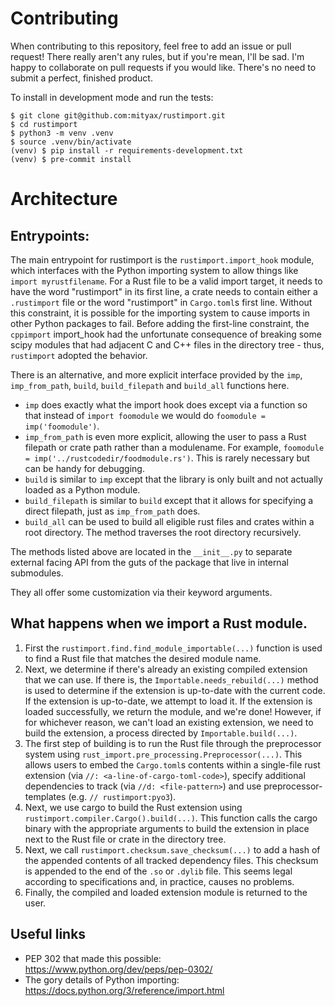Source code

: # Contributing 

When contributing to this repository, feel free to add an issue or pull request! There really aren't any rules, but if you're mean, I'll be sad. I'm happy to collaborate on pull requests if you would like. There's no need to submit a perfect, finished product.

To install in development mode and run the tests:
```
$ git clone git@github.com:mityax/rustimport.git 
$ cd rustimport
$ python3 -m venv .venv
$ source .venv/bin/activate
(venv) $ pip install -r requirements-development.txt
(venv) $ pre-commit install
```

# Architecture

## Entrypoints:

The main entrypoint for rustimport is the `rustimport.import_hook` module, which interfaces with the Python importing system to allow things like `import myrustfilename`. For a Rust file to be a valid import target, it needs to have the word "rustimport" in its first line, a crate needs to contain either a `.rustimport` file or the word "rustimport" in `Cargo.toml`s first line. Without this constraint, it is possible for the importing system to cause imports in other Python packages to fail. Before adding the first-line constraint, the `cppimport` import_hook had the unfortunate consequence of breaking some scipy modules that had adjacent C and C++ files in the directory tree - thus, `rustimport` adopted the behavior.

There is an alternative, and more explicit interface provided by the `imp`, `imp_from_path`, `build`, `build_filepath` and `build_all` functions here.
* `imp` does exactly what the import hook does except via a function so that instead of `import foomodule` we would do `foomodule = imp('foomodule')`.
* `imp_from_path` is even more explicit, allowing the user to pass a Rust filepath or crate path rather than a modulename. For example, `foomodule = imp('../rustcodedir/foodmodule.rs')`. This is rarely necessary but can be handy for debugging.
* `build` is similar to `imp` except that the library is only built and not actually loaded as a Python module.
* `build_filepath` is similar to `build` except that it allows for specifying a direct filepath, just as `imp_from_path` does.
* `build_all` can be used to build all eligible rust files and crates within a root directory. The method traverses the root directory recursively.

The methods listed above are located in the `__init__.py` to separate external facing API from the guts of the package that live in internal submodules.

They all offer some customization via their keyword arguments.

## What happens when we import a Rust module.

1. First the `rustimport.find.find_module_importable(...)` function is used to find a Rust file that matches the desired module name.
2. Next, we determine if there's already an existing compiled extension that we can use. If there is, the `Importable.needs_rebuild(...)` method is used to determine if the extension is up-to-date with the current code. If the extension is up-to-date, we attempt to load it. If the extension is loaded successfully, we return the module, and we're done! However, if for whichever reason, we can't load an existing extension, we need to build the extension, a process directed by `Importable.build(...)`.
3. The first step of building is to run the Rust file through the preprocessor system using `rust_import.pre_processing.Preprocessor(...)`. This allows users to embed the `Cargo.toml`s contents within a single-file rust extension (via `//: <a-line-of-cargo-toml-code>`), specify additional dependencies to track (via `//d: <file-pattern>`) and use preprocessor-templates (e.g. `// rustimport:pyo3`).
4. Next, we use cargo to build the Rust extension using `rustimport.compiler.Cargo().build(...)`. This function calls the cargo binary with the appropriate arguments to build the extension in place next to the Rust file or crate in the directory tree.
5. Next, we call `rustimport.checksum.save_checksum(...)` to add a hash of the appended contents of all tracked dependency files. This checksum is appended to the end of the `.so` or `.dylib` file. This seems legal according to specifications and, in practice, causes no problems.
6. Finally, the compiled and loaded extension module is returned to the user.

## Useful links

* PEP 302 that made this possible: https://www.python.org/dev/peps/pep-0302/ 
* The gory details of Python importing: https://docs.python.org/3/reference/import.html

==================================================

Search the records above for "some" and copy every line that has it.

Answer below:
The main entrypoint for rustimport is the `rustimport.import_hook` module, which interfaces with the Python importing system to allow things like `import myrustfilename`. For a Rust file to be a valid import target, it needs to have the word "rustimport" in its first line, a crate needs to contain either a `.rustimport` file or the word "rustimport" in `Cargo.toml`s first line. Without this constraint, it is possible for the importing system to cause imports in other Python packages to fail. Before adding the first-line constraint, the `cppimport` import_hook had the unfortunate consequence of breaking some scipy modules that had adjacent C and C++ files in the directory tree - thus, `rustimport` adopted the behavior.
They all offer some customization via their keyword arguments.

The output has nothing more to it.